In order to solve the technical problems, the technical scheme and the corresponding beneficial effects of the technical scheme are as follows:

the invention provides an image instance segmentation method, which comprises the following steps:

1) inputting a target image into the constructed initial contour extraction model to obtain an initial contour of a target in the image; and samples a number of contour points on the initial contour,

2) extracting a plurality of assumed deformation points around each contour point;

3) obtaining the characteristics of each contour point and the characteristics of assumed deformation points around each contour point by using the constructed characteristic extraction model;

4) and inputting the obtained features of the contour points and the features of the assumed deformation points around each contour point into the constructed deformation contour extraction model to obtain the deformation result of each contour point, and further obtain the deformation contour of the target in the image so as to perform optimized segmentation edge processing on the initial contour.

The beneficial effects of the above technical scheme are: after the initial contour of the target is obtained, a plurality of assumed deformation points are extracted around the contour points, the characteristics of each contour point and the assumed deformation point network around each contour point are determined and input into the constructed deformed contour extraction model, and the deformation result of each contour point can be obtained.

Further, in order to adaptively select the scale of the assumed deformation point network to achieve the effect of better adapting to the initial contour, a contour point and a plurality of assumed deformation points extracted around the contour point form an assumed deformation point network, and the size of the assumed deformation point network is as follows:

S＝[S₀+log₂(wh/WH)]

wherein, the [ alpha ], [ beta ]]Representing rounding processing; s is the size of the assumed deformation point network; s₀The hierarchy where the object with the area of W × H is located; w and h are the width and height of the detection frame respectively; w and H are the width and height of the target image, respectively.

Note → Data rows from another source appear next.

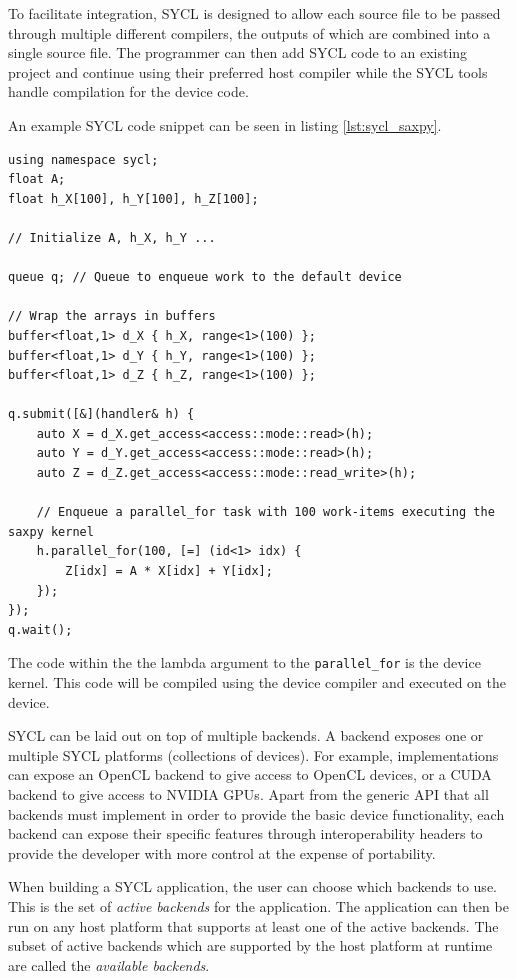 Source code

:To facilitate integration, SYCL is designed to allow each source file to be passed through multiple different compilers, the outputs of which are combined into a single source file. The programmer can then add SYCL code to an existing project and continue using their preferred host compiler while the SYCL tools handle compilation for the device code.

An example SYCL code snippet can be seen in listing \ref{lst:sycl_saxpy}.

\begin{lstlisting}[style=CStyle, caption=SYCL saxpy example, float, floatplacement=H, label={lst:sycl_saxpy}]
using namespace sycl;
float A;
float h_X[100], h_Y[100], h_Z[100];

// Initialize A, h_X, h_Y ...

queue q; // Queue to enqueue work to the default device

// Wrap the arrays in buffers
buffer<float,1> d_X { h_X, range<1>(100) };
buffer<float,1> d_Y { h_Y, range<1>(100) };
buffer<float,1> d_Z { h_Z, range<1>(100) };

q.submit([&](handler& h) {
    auto X = d_X.get_access<access::mode::read>(h);
    auto Y = d_Y.get_access<access::mode::read>(h);
    auto Z = d_Z.get_access<access::mode::read_write>(h);

    // Enqueue a parallel_for task with 100 work-items executing the saxpy kernel
    h.parallel_for(100, [=] (id<1> idx) {
        Z[idx] = A * X[idx] + Y[idx];
    });
});
q.wait();
\end{lstlisting}

The code within the the lambda argument to the \texttt{parallel\_for} is the device kernel. This code will be compiled using the device compiler and executed on the device.

SYCL can be laid out on top of multiple backends. A backend exposes one or multiple SYCL platforms (collections of devices). For example, implementations can expose an OpenCL backend to give access to OpenCL devices, or a CUDA backend to give access to NVIDIA GPUs. Apart from the generic API that all backends must implement in order to provide the basic device functionality, each backend can expose their specific features through interoperability headers to provide the developer with more control at the expense of portability.

When building a SYCL application, the user can choose which backends to use. This is the set of \textit{active backends} for the application. The application can then be run on any host platform that supports at least one of the active backends. The subset of active backends which are supported by the host platform at runtime are called the \textit{available backends}.

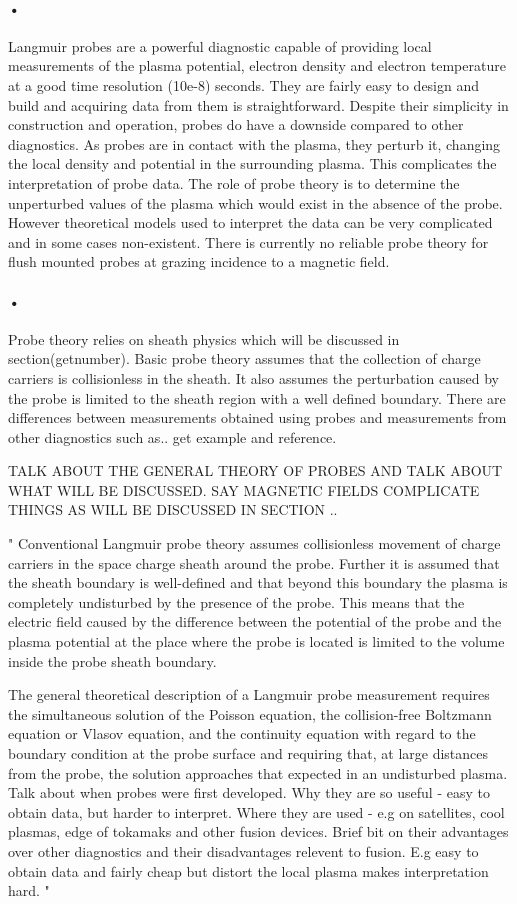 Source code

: \documentclass[12pt]{article}
\begin{document}
\paragraph{•}
Langmuir probes are a powerful diagnostic capable of providing local measurements of  the plasma potential, electron density and electron temperature at a good time resolution (10e-8) seconds. They are fairly easy to design and build and acquiring data from them is straightforward. Despite their simplicity in construction and operation, probes do have a downside compared to other diagnostics. As probes are in contact with the plasma, they perturb it, changing the local density and potential in the surrounding plasma. This complicates the interpretation of probe data. The role of probe theory is to determine the unperturbed values of the plasma which would exist in the absence of the probe. However theoretical models used to interpret the data can be very complicated and in some cases non-existent. There is currently no reliable probe theory for flush mounted probes at grazing incidence to a magnetic field. 
\paragraph{•}
Probe theory relies on sheath physics which will be discussed in section(getnumber). Basic probe theory assumes that the collection of charge carriers is collisionless in the sheath. It also assumes the perturbation caused by the probe is limited to the sheath region with a well defined boundary. There are differences between measurements obtained using probes and measurements from other diagnostics such as.. get example and reference.  


TALK ABOUT THE GENERAL THEORY OF PROBES AND TALK ABOUT WHAT WILL BE DISCUSSED. SAY MAGNETIC FIELDS COMPLICATE THINGS AS WILL BE DISCUSSED IN SECTION .. 

"
Conventional Langmuir probe theory assumes collisionless movement of charge carriers in the space charge sheath around the probe. Further it is assumed that the sheath boundary is well-defined and that beyond this boundary the plasma is completely undisturbed by the presence of the probe. This means that the electric field caused by the difference between the potential of the probe and the plasma potential at the place where the probe is located is limited to the volume inside the probe sheath boundary.

The general theoretical description of a Langmuir probe measurement requires the simultaneous solution of the Poisson equation, the collision-free Boltzmann equation or Vlasov equation, and the continuity equation with regard to the boundary condition at the probe surface and requiring that, at large distances from the probe, the solution approaches that expected in an undisturbed plasma.
Talk about when probes were first developed. 
Why they are so useful - easy to obtain data, but harder to interpret. 
Where they are used - e.g on satellites, cool plasmas, edge of tokamaks and other fusion devices. 
Brief bit on their advantages over other diagnostics and their disadvantages relevent to fusion. E.g easy to obtain data and fairly cheap but distort the local plasma makes interpretation hard. "
\end{document}
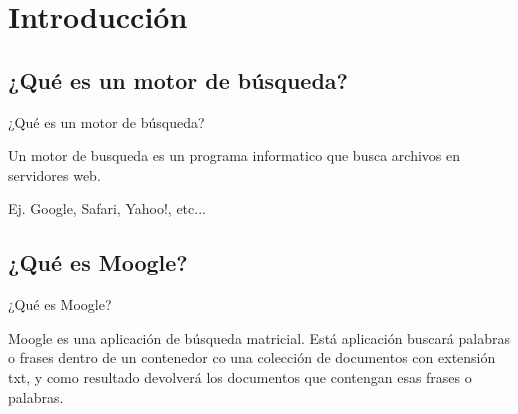 \section{Introducción}\label{sec:intro}

\subsection{¿Qué es un motor de búsqueda?}
\begin{frame}{¿Qué es un motor de búsqueda?}
 \begin{center}
    Un motor de busqueda es un programa informatico que busca archivos en servidores web.
    
    Ej. Google, Safari, Yahoo!, etc...
 \end{center}
 \end{frame}
 \subsection{¿Qué es Moogle?}
 \begin{frame}{¿Qué es Moogle?}
 \begin{center}
 	Moogle es una aplicación de búsqueda matricial. Está aplicación buscará palabras o frases dentro de un contenedor co una colección de documentos con extensión txt, y como resultado devolverá los documentos que contengan esas frases o palabras.
 \end{center}
\end{frame}
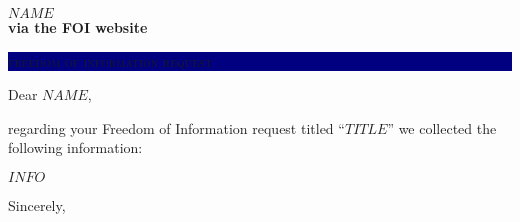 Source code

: \documentclass[11pt]{letter} %
\begin{document}


\begin{letter}{\large \bfseries $NAME$ \\ via the FOI website} %


\colorbox{Navy}{ %

\parbox[t]{\linewidth}{ %

\vspace*{14pt} %

\hfill \color{white} \textsc{\huge freedom of information request} %

\vspace*{14pt} %
}}


\signature{
John Smith \\ %
\textbf{FOI Manager} \\ %
}


\opening{Dear $NAME$,}

regarding your Freedom of Information request titled ``$TITLE$'' we collected the following information:

$INFO$

\closing{Sincerely,}


\end{letter}
\end{document}
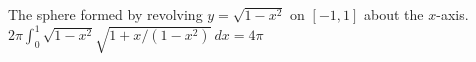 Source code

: {The sphere formed by revolving $y=\sqrt{1-x^2}$ on $[-1,1]$ about the $x$-axis.}
{$2\pi\int_0^1 \sqrt{1-x^2}\sqrt{1+x/(1-x^2)}\ dx = 4\pi$}
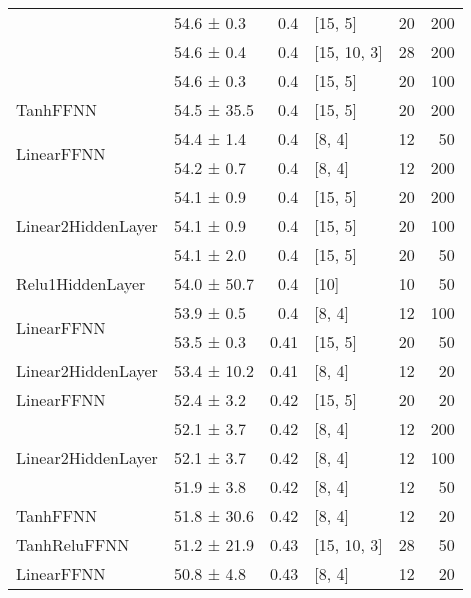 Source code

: \begin{longtable}{llrlrr}
         & 54.6 ± 0.3  &  0.4  & [15, 5]        &         20 &      200 \\
         & 54.6 ± 0.4  &  0.4  & [15, 10, 3]    &         28 &      200 \\
         & 54.6 ± 0.3  &  0.4  & [15, 5]        &         20 &      100 \\
 \hline
TanhFFNN         & 54.5 ± 35.5 &  0.4  & [15, 5]        &         20 &      200 \\
 \hline
\multirow{2}{*}{LinearFFNN}         & 54.4 ± 1.4  &  0.4  & [8, 4]         &         12 &       50 \\
         & 54.2 ± 0.7  &  0.4  & [8, 4]         &         12 &      200 \\
 \hline
\multirow{3}{*}{Linear2HiddenLayer}         & 54.1 ± 0.9  &  0.4  & [15, 5]        &         20 &      200 \\
         & 54.1 ± 0.9  &  0.4  & [15, 5]        &         20 &      100 \\
         & 54.1 ± 2.0  &  0.4  & [15, 5]        &         20 &       50 \\
 \hline
Relu1HiddenLayer         & 54.0 ± 50.7 &  0.4  & [10]           &         10 &       50 \\
 \hline
\multirow{2}{*}{LinearFFNN}         & 53.9 ± 0.5  &  0.4  & [8, 4]         &         12 &      100 \\
         & 53.5 ± 0.3  &  0.41 & [15, 5]        &         20 &       50 \\
 \hline
Linear2HiddenLayer         & 53.4 ± 10.2 &  0.41 & [8, 4]         &         12 &       20 \\
 \hline
LinearFFNN         & 52.4 ± 3.2  &  0.42 & [15, 5]        &         20 &       20 \\
 \hline
\multirow{3}{*}{Linear2HiddenLayer}         & 52.1 ± 3.7  &  0.42 & [8, 4]         &         12 &      200 \\
         & 52.1 ± 3.7  &  0.42 & [8, 4]         &         12 &      100 \\
         & 51.9 ± 3.8  &  0.42 & [8, 4]         &         12 &       50 \\
 \hline
TanhFFNN         & 51.8 ± 30.6 &  0.42 & [8, 4]         &         12 &       20 \\
 \hline
TanhReluFFNN         & 51.2 ± 21.9 &  0.43 & [15, 10, 3]    &         28 &       50 \\
 \hline
LinearFFNN         & 50.8 ± 4.8  &  0.43 & [8, 4]         &         12 &       20 \\
 \hline

\end{longtable}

Further, the feature extraction model is a ResNet-FPN model.

Further, the means for obtaining the features of the contour points and the features of the assumed deformation points around each contour point by using the ResNet-FPN model is as follows: firstly, inputting a target image into a ResNet-FPN model to obtain a plurality of characteristic graphs; and obtaining the characteristics of each contour point and each assumed deformation point from each characteristic diagram by utilizing an interpolation method.

Further, in order to adaptively select feature maps to adapt to target example segmentation tasks with different sizes, the number of the obtained feature maps PX is 3 and 3 adjacent feature maps PX are respectively a first feature map P (K-1), a second feature map PK and a third feature map P (K + 1); wherein, the smaller the value of X, the lower the convolution layer is used for processing to obtain the corresponding characteristic diagram; the value of K is:

K＝[K₀+log₂(wh/WH)]

wherein, the [ alpha ], [ beta ]]Representing rounding processing; w and h are the width and height of the detection frame respectively; w and H are mesh respectivelyWidth and height of the target image; k₀The level of the object with the area of W × H.

Further, in the step 1), the initial contour extraction model is a Mask R-CNN model.

Further, in step 4), the deformation contour extraction model is a graph convolution neural network model.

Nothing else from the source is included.